Join Ohio State University Extension (OSUE) and Master Gardener Volunteers (MGV) as we kick off the Ohio Victory Gardens program for 2023 this first week of April.
The program is a partnership between OSUE and the Ohio Department of Agriculture (ODA) and started in the fall of 2020. The purpose is to inspire people to take up gardening by growing their own Victory Gardens.
ODA approached OSUE to partner in this project in June 2020. In the first year, we piloted the project in eight Ohio counties. Today we are in 50 counties with the goal of having all counties participating next season.
Victory Gardens were originally started in World War I as an answer to food shortages at that time. People were encouraged to grow and store their own food so that food raised by farmers could be sent to the war effort.
The National War Garden Commission promoted the effort. Americans were urged to use idle land such as school and company grounds, parks, and so forth to raise vegetables. They were also encouraged to plant seeds to help win the war.
Citizens were provided with booklets on how to plant, maintain and harvest vegetables. I happen to have a copy of this, given to me by one of my MGV member whose family participated in the original victory gardens.
Citizens of Ohio are once again encouraged to grow their own produce. Not because of the war effort, but because it’s fun, and healthy and the produce is of the highest quality.
ODA, through a grant, purchased the seeds and had them packaged in individual sample packets. They then distributed them to 50 OSU Extension offices around Ohio.
The kick-off for this project is this coming week. These seed sample packets will be available at Extension offices around Ohio. For a list of the counties and their distribution sites and times, go to http://u.osu.edu/ohiovictorygardens and click on the Seeds – Come and Get ‘Em tab. Then click in the first paragraph where it says county location.
Counties participating in our area include Clark, Greene, Hamilton, Miami, Montgomery and Shelby. If your county is not on the list this year, watch for details next March. The goal is to have all Ohio counties participating by then.

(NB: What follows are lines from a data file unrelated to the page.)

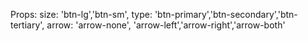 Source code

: Props:
    size: 'btn-lg','btn-sm',
    type: 'btn-primary','btn-secondary','btn-tertiary',
    arrow: 'arrow-none', 'arrow-left','arrow-right','arrow-both'
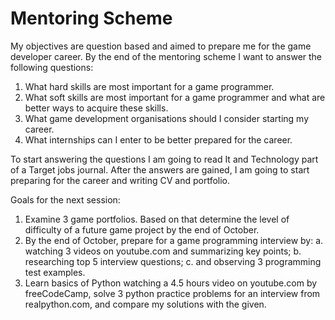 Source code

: # Mentoring Scheme

My objectives are question based and aimed to prepare me for the game developer career. By the end of the mentoring scheme I want to answer the following questions: 

 1. What hard skills are most important for a game programmer.
 2. What soft skills are most important for a game programmer and what are better ways to acquire these skills.
 3. What game development organisations should I consider starting my career. 
 4. What internships can I enter to be better prepared for the career. 
 
 To start answering the questions I am going to read It and Technology part of a Target jobs journal. After the answers are gained, I am going to start preparing for the career and writing CV and portfolio. 
 
 Goals for the next session:
  1. Examine 3 game portfolios. Based on that determine the level of difficulty of a future game project by the end of October.
  2. By the end of October, prepare for a game programming interview by:
       a. watching 3 videos on youtube.com and summarizing key points;
       b. researching top 5 interview questions;
       c. and observing 3 programming test examples.
  3. Learn basics of Python watching a 4.5 hours video on youtube.com by freeCodeCamp, solve 3 python practice problems for an interview from realpython.com, and compare my solutions with the given.
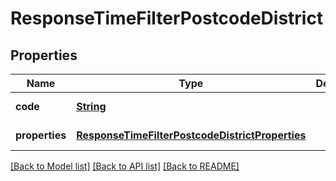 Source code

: # ResponseTimeFilterPostcodeDistrict
## Properties

Name | Type | Description | Notes
------------ | ------------- | ------------- | -------------
**code** | [**String**](String.md) |  | [default to null]
**properties** | [**ResponseTimeFilterPostcodeDistrictProperties**](ResponseTimeFilterPostcodeDistrictProperties.md) |  | [default to null]

[[Back to Model list]](../README.md#documentation-for-models) [[Back to API list]](../README.md#documentation-for-api-endpoints) [[Back to README]](../README.md)

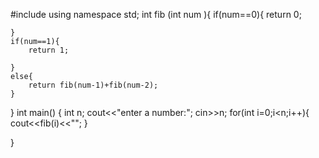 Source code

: #include <iostream>
using namespace std;
int fib (int num ){
    if(num==0){
        return 0;
        
    }
    if(num==1){
        return 1;
        
    }
    else{
        return fib(num-1)+fib(num-2);
    }
}
int main() {
         int n;
         cout<<"enter a number:";
         cin>>n;
         for(int i=0;i<n;i++){
             cout<<fib(i)<<"";
         }

}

The sample seed packet includes four seed varieties including lettuce, carrots, cucumbers and sunflowers.
There is enough lettuce and carrots to plant a couple of eight-foot rows. The cucumbers are enough to feed a family of four and the sunflowers are because everyone needs a little sunshine in their garden.
In addition, those participating can complete a survey and be entered into a drawing for a gardening kit.
The website mentioned above also includes information on growing these plants as well as other great gardening information.
And, this summer, you can share your successes (or challenges!) on social media using #OhioVictoryGardens.
Let’s grow Ohio!
Pamela Corle-Bennett is the state master gardener volunteer coordinator and horticulture educator for Ohio State University Extension. Contact her by email at firstname.lastname@example.org.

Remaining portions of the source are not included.